■ **Supplied data**

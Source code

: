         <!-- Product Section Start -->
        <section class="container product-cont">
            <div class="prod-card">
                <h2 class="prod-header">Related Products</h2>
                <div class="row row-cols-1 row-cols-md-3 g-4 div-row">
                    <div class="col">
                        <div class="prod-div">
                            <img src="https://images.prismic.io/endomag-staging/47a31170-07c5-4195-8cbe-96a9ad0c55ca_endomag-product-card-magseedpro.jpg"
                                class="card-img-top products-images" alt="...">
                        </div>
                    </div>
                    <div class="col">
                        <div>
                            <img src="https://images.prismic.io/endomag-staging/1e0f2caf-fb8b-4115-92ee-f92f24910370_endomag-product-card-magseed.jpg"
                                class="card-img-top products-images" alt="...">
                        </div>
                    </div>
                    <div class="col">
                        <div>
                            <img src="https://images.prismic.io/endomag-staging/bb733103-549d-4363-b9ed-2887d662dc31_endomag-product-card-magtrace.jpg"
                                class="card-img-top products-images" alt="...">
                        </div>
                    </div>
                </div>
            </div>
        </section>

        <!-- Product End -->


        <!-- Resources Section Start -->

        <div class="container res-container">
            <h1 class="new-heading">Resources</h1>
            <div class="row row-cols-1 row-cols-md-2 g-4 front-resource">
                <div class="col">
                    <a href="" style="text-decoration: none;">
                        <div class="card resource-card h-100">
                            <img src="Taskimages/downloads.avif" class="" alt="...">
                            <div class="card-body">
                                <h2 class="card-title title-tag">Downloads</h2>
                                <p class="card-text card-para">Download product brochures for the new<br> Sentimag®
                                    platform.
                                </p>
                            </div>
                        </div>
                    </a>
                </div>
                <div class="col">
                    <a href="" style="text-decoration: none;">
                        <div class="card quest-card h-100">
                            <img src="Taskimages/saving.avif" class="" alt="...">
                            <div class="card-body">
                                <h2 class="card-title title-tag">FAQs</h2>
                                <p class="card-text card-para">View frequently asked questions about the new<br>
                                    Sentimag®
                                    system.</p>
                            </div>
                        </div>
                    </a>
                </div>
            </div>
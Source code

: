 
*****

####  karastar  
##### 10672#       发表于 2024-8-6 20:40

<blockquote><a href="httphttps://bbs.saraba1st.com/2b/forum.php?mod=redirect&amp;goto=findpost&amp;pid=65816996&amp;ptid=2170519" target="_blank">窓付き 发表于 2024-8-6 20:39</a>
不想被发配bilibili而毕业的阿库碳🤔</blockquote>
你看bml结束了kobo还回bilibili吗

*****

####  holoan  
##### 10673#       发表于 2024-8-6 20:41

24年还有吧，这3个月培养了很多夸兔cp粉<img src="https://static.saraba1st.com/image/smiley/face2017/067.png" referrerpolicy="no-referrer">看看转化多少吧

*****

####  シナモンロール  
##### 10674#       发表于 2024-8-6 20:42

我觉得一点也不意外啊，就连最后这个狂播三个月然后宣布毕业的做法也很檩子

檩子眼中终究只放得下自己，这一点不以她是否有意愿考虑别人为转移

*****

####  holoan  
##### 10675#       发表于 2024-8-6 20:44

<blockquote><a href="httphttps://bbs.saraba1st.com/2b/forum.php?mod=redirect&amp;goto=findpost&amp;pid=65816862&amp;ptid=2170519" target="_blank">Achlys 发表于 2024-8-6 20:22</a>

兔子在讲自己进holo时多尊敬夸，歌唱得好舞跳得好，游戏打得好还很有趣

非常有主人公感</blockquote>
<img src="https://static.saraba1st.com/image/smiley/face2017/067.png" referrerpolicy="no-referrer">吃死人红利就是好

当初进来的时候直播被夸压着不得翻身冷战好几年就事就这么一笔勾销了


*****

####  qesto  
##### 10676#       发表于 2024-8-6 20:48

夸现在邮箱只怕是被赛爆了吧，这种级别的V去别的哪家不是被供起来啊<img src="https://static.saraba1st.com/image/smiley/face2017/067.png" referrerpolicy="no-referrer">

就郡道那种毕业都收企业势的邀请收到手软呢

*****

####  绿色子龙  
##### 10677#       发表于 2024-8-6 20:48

■ **Problem statement**
Which lines of the listing include the string "Start"? Pull them out.

■ **Response to this exercise**
:         <!-- Product Section Start -->
        <!-- Resources Section Start -->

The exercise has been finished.